Kier and Sisk among the winners as tribunal orders regulator to reimburse nine builders
The Office of Fair Trading has been ordered to pay £1.2m in court costs to contractors it accused and fined for bid-rigging in 2009.
The Competition Appeals Tribunal, which earlier this year cut the fines imposed by the OFT on appeal after finding it had wrongly calculated fines and exaggerated the serious of offences, has ordered the regulator to pay appeal costs for nine contractors.
This includes contractor Kier, which will have £200,000 of its £427,113 appeal costs paid, and Sisk, which will have £170,000 of its £559,014 paid.
The Appeals Tribunal found that the contractors awarded costs could be identified as “winners” in their fine appeals, and therefore should have a proportion of their costs paid.

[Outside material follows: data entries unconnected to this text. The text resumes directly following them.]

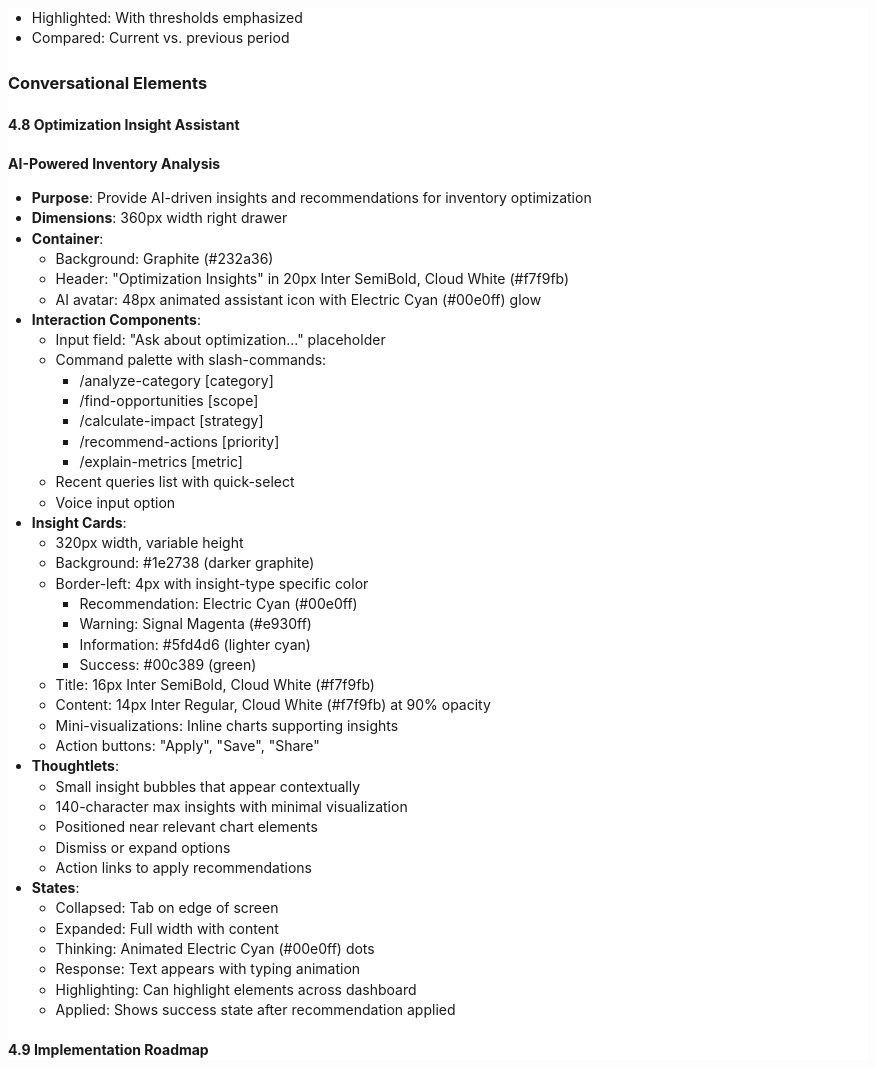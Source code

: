   - Highlighted: With thresholds emphasized
  - Compared: Current vs. previous period

### Conversational Elements

#### 4.8 Optimization Insight Assistant

**AI-Powered Inventory Analysis**
- **Purpose**: Provide AI-driven insights and recommendations for inventory optimization
- **Dimensions**: 360px width right drawer
- **Container**:
  - Background: Graphite (#232a36)
  - Header: "Optimization Insights" in 20px Inter SemiBold, Cloud White (#f7f9fb)
  - AI avatar: 48px animated assistant icon with Electric Cyan (#00e0ff) glow
- **Interaction Components**:
  - Input field: "Ask about optimization..." placeholder
  - Command palette with slash-commands:
    - /analyze-category [category]
    - /find-opportunities [scope]
    - /calculate-impact [strategy]
    - /recommend-actions [priority]
    - /explain-metrics [metric]
  - Recent queries list with quick-select
  - Voice input option
- **Insight Cards**:
  - 320px width, variable height
  - Background: #1e2738 (darker graphite)
  - Border-left: 4px with insight-type specific color
    - Recommendation: Electric Cyan (#00e0ff)
    - Warning: Signal Magenta (#e930ff)
    - Information: #5fd4d6 (lighter cyan)
    - Success: #00c389 (green)
  - Title: 16px Inter SemiBold, Cloud White (#f7f9fb)
  - Content: 14px Inter Regular, Cloud White (#f7f9fb) at 90% opacity
  - Mini-visualizations: Inline charts supporting insights
  - Action buttons: "Apply", "Save", "Share"
- **Thoughtlets**: 
  - Small insight bubbles that appear contextually
  - 140-character max insights with minimal visualization
  - Positioned near relevant chart elements
  - Dismiss or expand options
  - Action links to apply recommendations
- **States**:
  - Collapsed: Tab on edge of screen
  - Expanded: Full width with content
  - Thinking: Animated Electric Cyan (#00e0ff) dots
  - Response: Text appears with typing animation
  - Highlighting: Can highlight elements across dashboard
  - Applied: Shows success state after recommendation applied

#### 4.9 Implementation Roadmap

However the Tribunal put a £200,000 “cap” on the costs that could be recovered, and turned down the appeal for costs for two contractors, Quarmby Construction and St James Securities, on the grounds they could not necessarily be identified as winners in their appeals.
The appeals are part of the continuing fall-out from the OFT’s investigation into bid-rigging in the construction industry, which originally imposed fines of £130m on 103 companies after finding them guilty of a variety of offences. Most were accused of “cover-pricing” where fake tenders were submitted for jobs in order to keep a relationship with a client, despite there being no intention of winning the work.
The fines for 25 companies that appealed were cut from £76m to £13m by the Competition Appeals Tribunal.
The nine firms the Tribunal has ordered the OFT to pay costs to are:
- Kier £200,000
- Ballast £200,000
- Bowmer £150,000
- Corringway £170,000
- Thomas Vale £142,129.24
- Sisk £170,000
- Seddon £45,642.35
- Interclass £31,374.96
- Tomlinson £79,872.80
However, the Tribunal said it was “taken aback” by the £1.14m figure Quarmby Construction and St James Securities, the two contractors who failed to win a costs award, had been claiming, labelling it “clearly disproportionate.”